Although he did ask in his post-hearing memorandum that “the record remain open to
accommodate any ongoing and future questions concerning impairment, disability and medical
care,” that was not sufficient to preserve the issue for appeal. Phinney v. Shoshone Med. Ctr.,
131 Idaho 529, 532, 960 P.2d 1258, 1261 (1998) (“Because [claimant] did not indicate to the
referee prior to the hearing that her benefits calculation was a disputed issue, or move for
reconsideration or rehearing under I.C. § 72-718, she is bound by the Commission‟s findings and
cannot now challenge them on appeal”). Because Claimant did not raise below the issue of
whether the Commission should have retained jurisdiction, we will not consider it on appeal.

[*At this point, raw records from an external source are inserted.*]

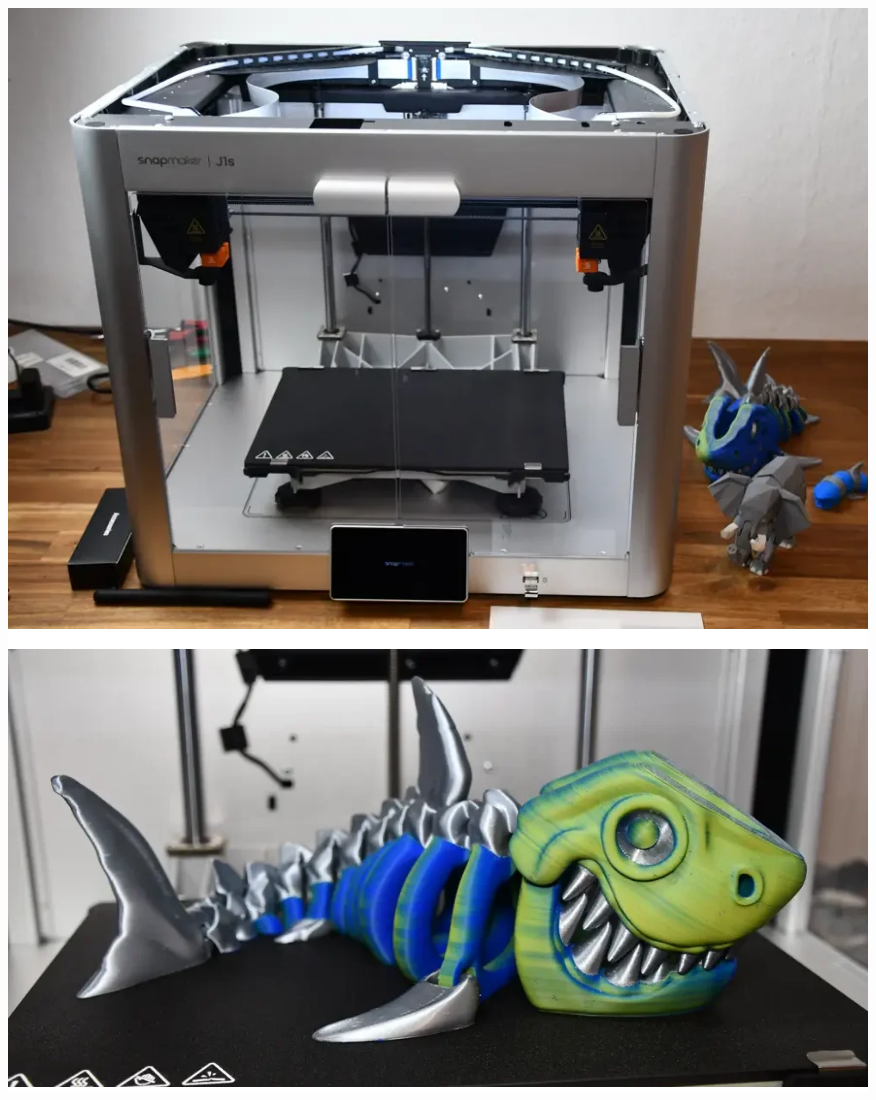 ![Snapmaker J1s-0 Stampante 3D - case](images/Snapmaker-J1s-2-e1711990988884.webp)

![Snapmaker J1s-0 Stampante 3D - stampa di squalo tricolore articolato](images/Snapmaker-J1s-1-e1711991016646.webp)
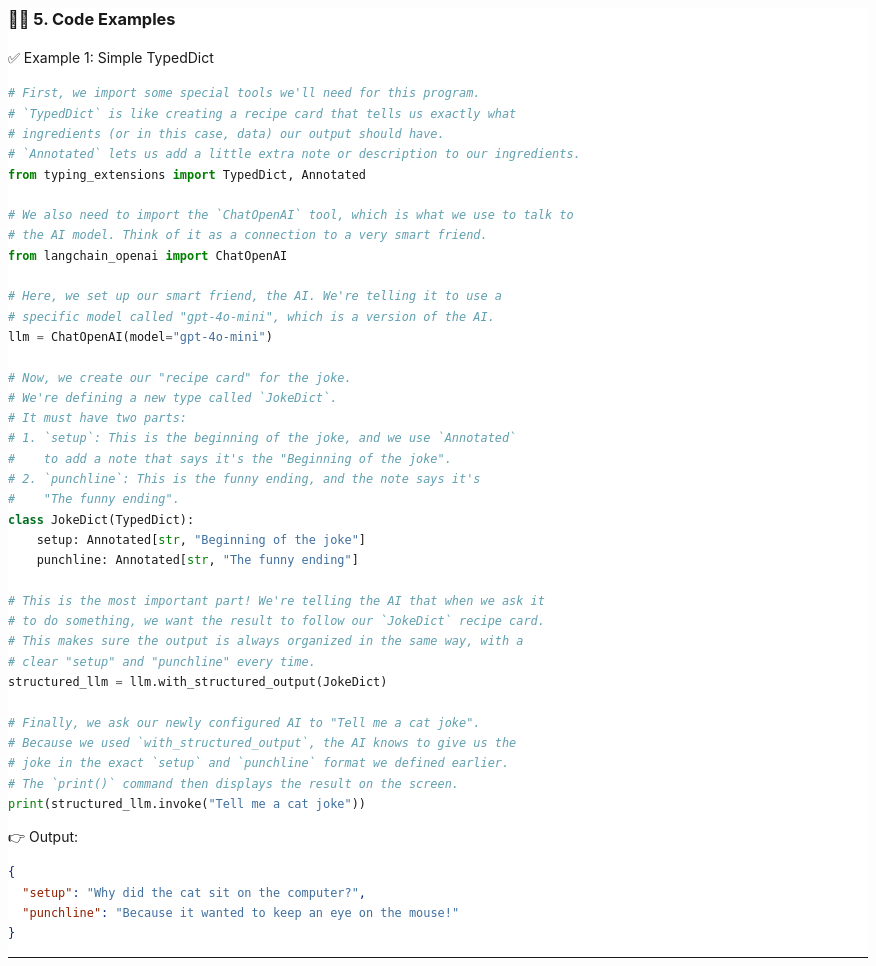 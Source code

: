
### 🧑‍💻 5. Code Examples

✅ Example 1: Simple TypedDict
```python
# First, we import some special tools we'll need for this program.
# `TypedDict` is like creating a recipe card that tells us exactly what
# ingredients (or in this case, data) our output should have.
# `Annotated` lets us add a little extra note or description to our ingredients.
from typing_extensions import TypedDict, Annotated

# We also need to import the `ChatOpenAI` tool, which is what we use to talk to
# the AI model. Think of it as a connection to a very smart friend.
from langchain_openai import ChatOpenAI

# Here, we set up our smart friend, the AI. We're telling it to use a
# specific model called "gpt-4o-mini", which is a version of the AI.
llm = ChatOpenAI(model="gpt-4o-mini")

# Now, we create our "recipe card" for the joke.
# We're defining a new type called `JokeDict`.
# It must have two parts:
# 1. `setup`: This is the beginning of the joke, and we use `Annotated`
#    to add a note that says it's the "Beginning of the joke".
# 2. `punchline`: This is the funny ending, and the note says it's
#    "The funny ending".
class JokeDict(TypedDict):
    setup: Annotated[str, "Beginning of the joke"]
    punchline: Annotated[str, "The funny ending"]

# This is the most important part! We're telling the AI that when we ask it
# to do something, we want the result to follow our `JokeDict` recipe card.
# This makes sure the output is always organized in the same way, with a
# clear "setup" and "punchline" every time.
structured_llm = llm.with_structured_output(JokeDict)

# Finally, we ask our newly configured AI to "Tell me a cat joke".
# Because we used `with_structured_output`, the AI knows to give us the
# joke in the exact `setup` and `punchline` format we defined earlier.
# The `print()` command then displays the result on the screen.
print(structured_llm.invoke("Tell me a cat joke"))

```
👉 Output:
```json
{
  "setup": "Why did the cat sit on the computer?",
  "punchline": "Because it wanted to keep an eye on the mouse!"
}
```

---
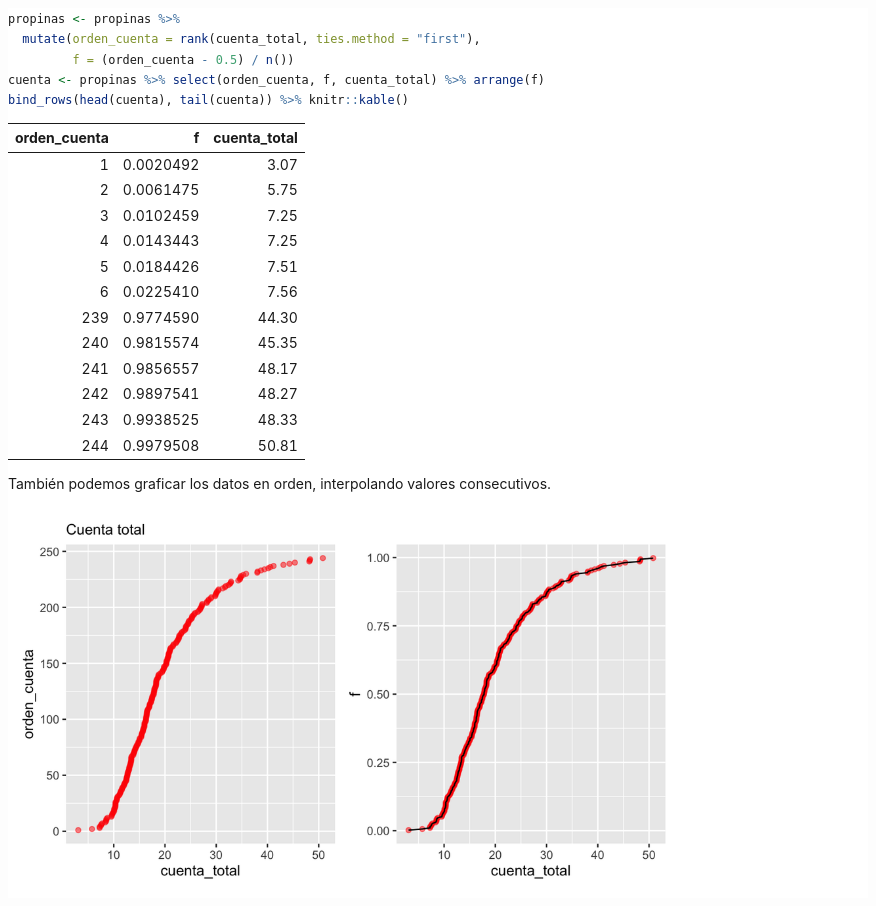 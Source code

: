 

```r
propinas <- propinas %>% 
  mutate(orden_cuenta = rank(cuenta_total, ties.method = "first"), 
         f = (orden_cuenta - 0.5) / n()) 
cuenta <- propinas %>% select(orden_cuenta, f, cuenta_total) %>% arrange(f)
bind_rows(head(cuenta), tail(cuenta)) %>% knitr::kable()
```



| orden_cuenta|         f| cuenta_total|
|------------:|---------:|------------:|
|            1| 0.0020492|         3.07|
|            2| 0.0061475|         5.75|
|            3| 0.0102459|         7.25|
|            4| 0.0143443|         7.25|
|            5| 0.0184426|         7.51|
|            6| 0.0225410|         7.56|
|          239| 0.9774590|        44.30|
|          240| 0.9815574|        45.35|
|          241| 0.9856557|        48.17|
|          242| 0.9897541|        48.27|
|          243| 0.9938525|        48.33|
|          244| 0.9979508|        50.81|


También podemos graficar los datos en orden, interpolando valores consecutivos.

<img src="01-visualizacion-exploratorio_files/figure-html/unnamed-chunk-6-1.png" width="672" />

E. Are Employer and Surety Entitled to an Award of Attorney Fees on Appeal Pursuant to
Idaho Appellate Rule 11.1?
The Employer and Surety seek an award of attorney fees pursuant to Idaho Appellate
Rule 11.1. Sanctions will be awarded under that rule if: “(1) the other party‟s arguments are not
well grounded in fact, warranted by existing law, or made in good faith, and (2) the claims were
brought for an improper purpose, such as unnecessary delay or increase in the costs of
litigation.” Frank v. Bunker Hill Co., 142 Idaho 126, 132, 124 P.3d 1002, 1008 (2005). In this
case, Claimant raised an issue we had not previously addressed—whether the two-step analysis
in Page applies where there is no disability in excess of impairment. We will not award attorney
fees on appeal against Claimant.
IV. CONCLUSION
We affirm the order of the Industrial Commission. We award respondents costs on
appeal, but not attorney fees.
Justices BURDICK, J. JONES, W. JONES and HORTON CONCUR.